— Records shown —
Content starts

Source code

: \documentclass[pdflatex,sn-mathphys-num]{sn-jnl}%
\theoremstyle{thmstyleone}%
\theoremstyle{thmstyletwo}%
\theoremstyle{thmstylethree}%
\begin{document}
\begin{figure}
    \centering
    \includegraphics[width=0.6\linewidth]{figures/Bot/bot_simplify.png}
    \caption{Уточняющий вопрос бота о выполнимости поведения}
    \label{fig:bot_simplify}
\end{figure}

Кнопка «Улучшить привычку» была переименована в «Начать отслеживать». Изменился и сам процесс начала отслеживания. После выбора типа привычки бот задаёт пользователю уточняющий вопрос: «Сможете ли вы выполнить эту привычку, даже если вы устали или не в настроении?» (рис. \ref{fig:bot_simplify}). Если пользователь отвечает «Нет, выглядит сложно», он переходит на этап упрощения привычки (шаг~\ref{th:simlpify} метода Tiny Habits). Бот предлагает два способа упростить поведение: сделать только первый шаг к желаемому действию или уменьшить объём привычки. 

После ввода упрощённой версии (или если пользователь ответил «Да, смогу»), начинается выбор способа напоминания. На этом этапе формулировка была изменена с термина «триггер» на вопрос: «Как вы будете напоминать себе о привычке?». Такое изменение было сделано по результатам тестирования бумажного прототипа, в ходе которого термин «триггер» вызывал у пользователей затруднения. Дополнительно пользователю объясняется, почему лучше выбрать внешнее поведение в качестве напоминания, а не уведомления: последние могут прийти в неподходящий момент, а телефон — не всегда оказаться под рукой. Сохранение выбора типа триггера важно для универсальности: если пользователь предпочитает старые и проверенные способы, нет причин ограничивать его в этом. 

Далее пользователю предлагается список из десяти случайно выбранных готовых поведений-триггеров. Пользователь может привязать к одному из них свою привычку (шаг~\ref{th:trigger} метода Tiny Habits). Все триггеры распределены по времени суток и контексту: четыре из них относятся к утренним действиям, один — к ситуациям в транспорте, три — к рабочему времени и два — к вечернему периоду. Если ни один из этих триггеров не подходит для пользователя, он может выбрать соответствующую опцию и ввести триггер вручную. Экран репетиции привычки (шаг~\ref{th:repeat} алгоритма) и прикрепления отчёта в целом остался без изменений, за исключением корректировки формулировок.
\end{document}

Content ends

— Task description —
Every entry above, from first to last, should be repeated exactly.

— Result for this task —
Source code

: \documentclass[pdflatex,sn-mathphys-num]{sn-jnl}%
\theoremstyle{thmstyleone}%
\theoremstyle{thmstyletwo}%
\theoremstyle{thmstylethree}%
\begin{document}
\begin{figure}
    \centering
    \includegraphics[width=0.6\linewidth]{figures/Bot/bot_simplify.png}
    \caption{Уточняющий вопрос бота о выполнимости поведения}
    \label{fig:bot_simplify}
\end{figure}

Кнопка «Улучшить привычку» была переименована в «Начать отслеживать». Изменился и сам процесс начала отслеживания. После выбора типа привычки бот задаёт пользователю уточняющий вопрос: «Сможете ли вы выполнить эту привычку, даже если вы устали или не в настроении?» (рис. \ref{fig:bot_simplify}). Если пользователь отвечает «Нет, выглядит сложно», он переходит на этап упрощения привычки (шаг~\ref{th:simlpify} метода Tiny Habits). Бот предлагает два способа упростить поведение: сделать только первый шаг к желаемому действию или уменьшить объём привычки. 

После ввода упрощённой версии (или если пользователь ответил «Да, смогу»), начинается выбор способа напоминания. На этом этапе формулировка была изменена с термина «триггер» на вопрос: «Как вы будете напоминать себе о привычке?». Такое изменение было сделано по результатам тестирования бумажного прототипа, в ходе которого термин «триггер» вызывал у пользователей затруднения. Дополнительно пользователю объясняется, почему лучше выбрать внешнее поведение в качестве напоминания, а не уведомления: последние могут прийти в неподходящий момент, а телефон — не всегда оказаться под рукой. Сохранение выбора типа триггера важно для универсальности: если пользователь предпочитает старые и проверенные способы, нет причин ограничивать его в этом. 

Далее пользователю предлагается список из десяти случайно выбранных готовых поведений-триггеров. Пользователь может привязать к одному из них свою привычку (шаг~\ref{th:trigger} метода Tiny Habits). Все триггеры распределены по времени суток и контексту: четыре из них относятся к утренним действиям, один — к ситуациям в транспорте, три — к рабочему времени и два — к вечернему периоду. Если ни один из этих триггеров не подходит для пользователя, он может выбрать соответствующую опцию и ввести триггер вручную. Экран репетиции привычки (шаг~\ref{th:repeat} алгоритма) и прикрепления отчёта в целом остался без изменений, за исключением корректировки формулировок.
\end{document}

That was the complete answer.